Below is some data. Retype exactly the lines starting at the one with "3.20 ms: 1.18x" and ending at the one with "1.87 sec: 1.13x".

*** Source material ***

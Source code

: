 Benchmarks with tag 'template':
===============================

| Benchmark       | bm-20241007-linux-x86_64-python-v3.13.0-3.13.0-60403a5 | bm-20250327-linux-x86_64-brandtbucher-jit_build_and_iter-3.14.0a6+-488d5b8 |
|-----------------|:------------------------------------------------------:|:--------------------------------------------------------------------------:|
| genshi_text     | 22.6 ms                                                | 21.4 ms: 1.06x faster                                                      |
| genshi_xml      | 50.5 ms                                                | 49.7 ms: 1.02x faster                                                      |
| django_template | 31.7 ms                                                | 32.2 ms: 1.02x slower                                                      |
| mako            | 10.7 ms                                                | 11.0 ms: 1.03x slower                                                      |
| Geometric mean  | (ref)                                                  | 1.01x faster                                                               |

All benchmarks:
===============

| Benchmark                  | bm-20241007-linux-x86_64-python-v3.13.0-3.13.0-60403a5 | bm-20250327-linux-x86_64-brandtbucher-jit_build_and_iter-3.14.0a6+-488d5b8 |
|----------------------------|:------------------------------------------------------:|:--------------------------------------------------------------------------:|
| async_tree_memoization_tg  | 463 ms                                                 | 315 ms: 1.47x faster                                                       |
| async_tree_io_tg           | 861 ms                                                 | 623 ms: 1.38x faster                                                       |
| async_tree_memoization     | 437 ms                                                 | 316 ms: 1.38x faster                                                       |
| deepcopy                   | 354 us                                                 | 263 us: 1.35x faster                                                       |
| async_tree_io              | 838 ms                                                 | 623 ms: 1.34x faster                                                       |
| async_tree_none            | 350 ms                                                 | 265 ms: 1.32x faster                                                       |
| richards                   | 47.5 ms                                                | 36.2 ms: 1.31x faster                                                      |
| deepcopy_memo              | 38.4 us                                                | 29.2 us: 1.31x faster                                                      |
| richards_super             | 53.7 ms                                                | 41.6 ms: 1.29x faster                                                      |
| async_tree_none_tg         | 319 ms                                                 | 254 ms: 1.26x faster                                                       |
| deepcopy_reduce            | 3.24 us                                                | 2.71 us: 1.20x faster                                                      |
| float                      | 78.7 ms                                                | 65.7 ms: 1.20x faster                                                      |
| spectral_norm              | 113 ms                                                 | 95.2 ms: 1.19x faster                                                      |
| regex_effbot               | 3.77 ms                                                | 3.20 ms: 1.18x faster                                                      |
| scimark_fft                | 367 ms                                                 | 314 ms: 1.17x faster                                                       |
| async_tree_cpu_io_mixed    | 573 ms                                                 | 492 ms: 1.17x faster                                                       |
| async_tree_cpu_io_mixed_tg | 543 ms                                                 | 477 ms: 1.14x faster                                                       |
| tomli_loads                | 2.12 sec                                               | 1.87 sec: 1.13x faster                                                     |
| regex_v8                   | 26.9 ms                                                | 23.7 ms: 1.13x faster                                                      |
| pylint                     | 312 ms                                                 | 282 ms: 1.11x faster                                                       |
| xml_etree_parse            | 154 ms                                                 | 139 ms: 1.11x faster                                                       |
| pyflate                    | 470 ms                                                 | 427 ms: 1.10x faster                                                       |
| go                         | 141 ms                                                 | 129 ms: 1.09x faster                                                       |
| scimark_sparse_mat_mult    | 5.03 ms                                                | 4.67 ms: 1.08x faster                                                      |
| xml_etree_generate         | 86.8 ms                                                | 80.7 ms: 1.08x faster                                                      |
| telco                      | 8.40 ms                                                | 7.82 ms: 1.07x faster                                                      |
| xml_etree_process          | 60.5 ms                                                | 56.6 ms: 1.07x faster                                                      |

*** End of Source material ***

* _Output below_
| regex_effbot               | 3.77 ms                                                | 3.20 ms: 1.18x faster                                                      |
| scimark_fft                | 367 ms                                                 | 314 ms: 1.17x faster                                                       |
| async_tree_cpu_io_mixed    | 573 ms                                                 | 492 ms: 1.17x faster                                                       |
| async_tree_cpu_io_mixed_tg | 543 ms                                                 | 477 ms: 1.14x faster                                                       |
| tomli_loads                | 2.12 sec                                               | 1.87 sec: 1.13x faster                                                     |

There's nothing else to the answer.